In this struggle to stop, or at least stall, climate change by means of litigation, several substantive provisions and procedural mechanisms have been employed. Among the latter, the present chapter aims to situate the debate in a richer theoretical and empirical perspective by introducing the argument that representative actions, although an imperfect mechanism, in certain circumstances may be a vital tool for social change and for the protection of fundamental rights, such as that to a safe environment.
In its 2022 report, the Intergovernmental Panel on Climate Change unequivocally asserts that all modelled pathways to limit global warming to 1.5°C entail a reduction of greenhouse gas emissions in all industries. Scientists hold thateffectively all new fossil fuel extraction projects must be halted.

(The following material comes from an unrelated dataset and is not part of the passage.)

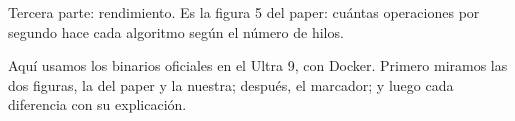 Tercera parte: rendimiento. Es la figura 5 del paper: cuántas operaciones por segundo hace cada algoritmo según el número de hilos.

Aquí usamos los binarios oficiales en el Ultra 9, con Docker. Primero miramos las dos figuras, la del paper y la nuestra; después, el marcador; y luego cada diferencia con su explicación.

The 1.5°C goal was set out in the landmark 2015 Paris Agreement, adopted by nearly 200 signatory States and thus far one of the most ambitious international binding treaties on climate change. Another main objective of the Agreement, as provided in Article 2.1, is strengthening the global response to the threat of climate change by making finance flows consistent with a pathway towards low greenhouse gas emissions and climate-resilient development. The question of climate finance appears in the article establishing the temperature target. This framing attempts to underline the fact that financial flows are essential to the implementation and effectiveness of climate crisis mitigation and adaptation mechanisms. However, as the instrument is only binding for States, which often lack the funds to address the climate crisis, the participation of private financial 2 actors is indispensable.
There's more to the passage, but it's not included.